*** Opening MATERIAL TO PROCESS ***

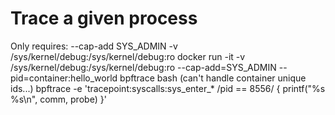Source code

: # Trace a given process

Only requires:
 --cap-add SYS_ADMIN
 -v /sys/kernel/debug:/sys/kernel/debug:ro
docker run -it -v /sys/kernel/debug:/sys/kernel/debug:ro --cap-add=SYS_ADMIN --pid=container:hello_world bpftrace bash
(can't handle container unique ids...)
bpftrace -e 'tracepoint:syscalls:sys_enter_* /pid == 8556/ {  printf("%s %s\n", comm, probe) }'

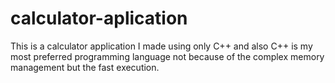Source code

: # calculator-aplication
This is a calculator application I made using only C++ and also C++ is my most preferred programming language not because of the complex memory management but the fast execution. 
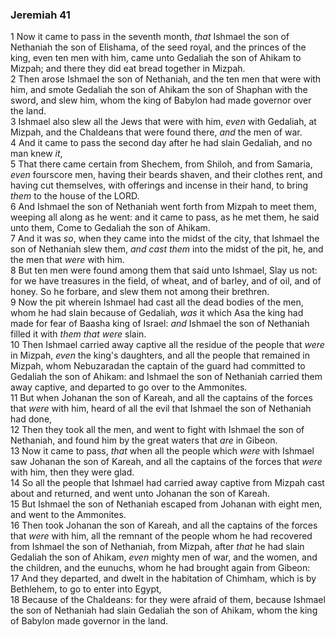 ### Jeremiah 41

1 Now it came to pass in the seventh month, *that* Ishmael the son of Nethaniah the son of Elishama, of the seed royal, and the princes of the king, even ten men with him, came unto Gedaliah the son of Ahikam to Mizpah; and there they did eat bread together in Mizpah.  
2 Then arose Ishmael the son of Nethaniah, and the ten men that were with him, and smote Gedaliah the son of Ahikam the son of Shaphan with the sword, and slew him, whom the king of Babylon had made governor over the land.  
3 Ishmael also slew all the Jews that were with him, *even* with Gedaliah, at Mizpah, and the Chaldeans that were found there, *and* the men of war.  
4 And it came to pass the second day after he had slain Gedaliah, and no man knew *it*,  
5 That there came certain from Shechem, from Shiloh, and from Samaria, *even* fourscore men, having their beards shaven, and their clothes rent, and having cut themselves, with offerings and incense in their hand, to bring *them* to the house of the LORD.  
6 And Ishmael the son of Nethaniah went forth from Mizpah to meet them, weeping all along as he went: and it came to pass, as he met them, he said unto them, Come to Gedaliah the son of Ahikam.  
7 And it was *so*, when they came into the midst of the city, that Ishmael the son of Nethaniah slew them, *and cast them* into the midst of the pit, he, and the men that *were* with him.  
8 But ten men were found among them that said unto Ishmael, Slay us not: for we have treasures in the field, of wheat, and of barley, and of oil, and of honey. So he forbare, and slew them not among their brethren.  
9 Now the pit wherein Ishmael had cast all the dead bodies of the men, whom he had slain because of Gedaliah, *was* it which Asa the king had made for fear of Baasha king of Israel: *and* Ishmael the son of Nethaniah filled it with *them that were* slain.  
10 Then Ishmael carried away captive all the residue of the people that *were* in Mizpah, *even* the king's daughters, and all the people that remained in Mizpah, whom Nebuzaradan the captain of the guard had committed to Gedaliah the son of Ahikam: and Ishmael the son of Nethaniah carried them away captive, and departed to go over to the Ammonites.  
11 But when Johanan the son of Kareah, and all the captains of the forces that *were* with him, heard of all the evil that Ishmael the son of Nethaniah had done,  
12 Then they took all the men, and went to fight with Ishmael the son of Nethaniah, and found him by the great waters that *are* in Gibeon.  
13 Now it came to pass, *that* when all the people which *were* with Ishmael saw Johanan the son of Kareah, and all the captains of the forces that *were* with him, then they were glad.  
14 So all the people that Ishmael had carried away captive from Mizpah cast about and returned, and went unto Johanan the son of Kareah.  
15 But Ishmael the son of Nethaniah escaped from Johanan with eight men, and went to the Ammonites.  
16 Then took Johanan the son of Kareah, and all the captains of the forces that *were* with him, all the remnant of the people whom he had recovered from Ishmael the son of Nethaniah, from Mizpah, after *that* he had slain Gedaliah the son of Ahikam, *even* mighty men of war, and the women, and the children, and the eunuchs, whom he had brought again from Gibeon:  
17 And they departed, and dwelt in the habitation of Chimham, which is by Bethlehem, to go to enter into Egypt,  
18 Because of the Chaldeans: for they were afraid of them, because Ishmael the son of Nethaniah had slain Gedaliah the son of Ahikam, whom the king of Babylon made governor in the land.  
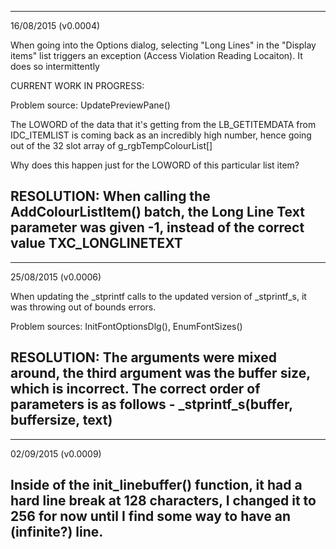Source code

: -------------------------------------------------------------
16/08/2015 (v0.0004)

When going into the Options dialog, selecting "Long Lines" in the "Display items" list triggers an exception (Access Violation Reading Locaiton). It does so intermittently

CURRENT WORK IN PROGRESS:

Problem source: UpdatePreviewPane()

The LOWORD of the data that it's getting from the LB_GETITEMDATA from IDC_ITEMLIST is coming back as an incredibly high number, hence going out of the 32 slot array of g_rgbTempColourList[]

Why does this happen just for the LOWORD of this particular list item?

RESOLUTION: When calling the AddColourListItem() batch, the Long Line Text parameter was given -1, instead of the correct value TXC_LONGLINETEXT
-------------------------------------------------------------

-------------------------------------------------------------
25/08/2015 (v0.0006) 

When updating the _stprintf calls to the updated version of _stprintf_s, it was throwing out of bounds errors. 

Problem sources: InitFontOptionsDlg(), EnumFontSizes()

RESOLUTION: The arguments were mixed around, the third argument was the buffer size, which is incorrect. The correct order of parameters is as follows - _stprintf_s(buffer, buffersize, text)
-------------------------------------------------------------

-------------------------------------------------------------
02/09/2015 (v0.0009)

Inside of the init_linebuffer() function, it had a hard line break at 128 characters, I changed it to 256 for now until I find some way to have an (infinite?) line.
-------------------------------------------------------------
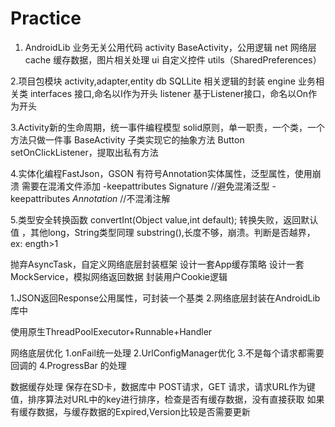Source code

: # Practice


1. AndroidLib
业务无关公用代码
activity BaseActivity，公用逻辑
net 网络层
cache 缓存数据，图片相关处理
ui 自定义控件
utils（SharedPreferences）


2.项目包模块
activity,adapter,entity
db SQLLite 相关逻辑的封装
engine 业务相关类
interfaces 接口,命名以I作为开头
listener  基于Listener接口，命名以On作为开头


3.Activity新的生命周期，统一事件编程模型
solid原则，单一职责，一个类，一个方法只做一件事
BaseActivity 子类实现它的抽象方法
Button setOnClickListener，提取出私有方法


4.实体化编程FastJson，GSON
有符号Annotation实体属性，泛型属性，使用崩溃
需要在混淆文件添加
-keepattributes Signature //避免混淆泛型
-keepattributes *Annotation* //不混淆注解


5.类型安全转换函数
convertInt(Object value,int default);
转换失败，返回默认值 ，其他long，String类型同理
substring(),长度不够，崩溃。判断是否越界，ex: ength>1



抛弃AsyncTask，自定义网络底层封装框架
设计一套App缓存策略
设计一套MockService，模拟网络返回数据
封装用户Cookie逻辑

1.JSON返回Response公用属性，可封装一个基类
2.网络底层封装在AndroidLib库中

使用原生ThreadPoolExecutor+Runnable+Handler

网络底层优化
1.onFail统一处理
2.UrlConfigManager优化
3.不是每个请求都需要回调的
4.ProgressBar 的处理


数据缓存处理
保存在SD卡，数据库中
POST请求，GET 请求，请求URL作为键值，排序算法对URL中的key进行排序，检查是否有缓存数据，没有直接获取
如果有缓存数据，与缓存数据的Expired,Version比较是否需要更新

*** Closing MATERIAL TO PROCESS ***

TASK PROMPT:
Repeat exactly the lines above from the one with "activity BaseActivity，公用逻辑" up to and including the one with "保存在SD卡，数据库中". No other line belongs in the reply.

TASK SOLUTION:
activity BaseActivity，公用逻辑
net 网络层
cache 缓存数据，图片相关处理
ui 自定义控件
utils（SharedPreferences）


2.项目包模块
activity,adapter,entity
db SQLLite 相关逻辑的封装
engine 业务相关类
interfaces 接口,命名以I作为开头
listener  基于Listener接口，命名以On作为开头


3.Activity新的生命周期，统一事件编程模型
solid原则，单一职责，一个类，一个方法只做一件事
BaseActivity 子类实现它的抽象方法
Button setOnClickListener，提取出私有方法


4.实体化编程FastJson，GSON
有符号Annotation实体属性，泛型属性，使用崩溃
需要在混淆文件添加
-keepattributes Signature //避免混淆泛型
-keepattributes *Annotation* //不混淆注解


5.类型安全转换函数
convertInt(Object value,int default);
转换失败，返回默认值 ，其他long，String类型同理
substring(),长度不够，崩溃。判断是否越界，ex: ength>1



抛弃AsyncTask，自定义网络底层封装框架
设计一套App缓存策略
设计一套MockService，模拟网络返回数据
封装用户Cookie逻辑

1.JSON返回Response公用属性，可封装一个基类
2.网络底层封装在AndroidLib库中

使用原生ThreadPoolExecutor+Runnable+Handler

网络底层优化
1.onFail统一处理
2.UrlConfigManager优化
3.不是每个请求都需要回调的
4.ProgressBar 的处理


数据缓存处理
保存在SD卡，数据库中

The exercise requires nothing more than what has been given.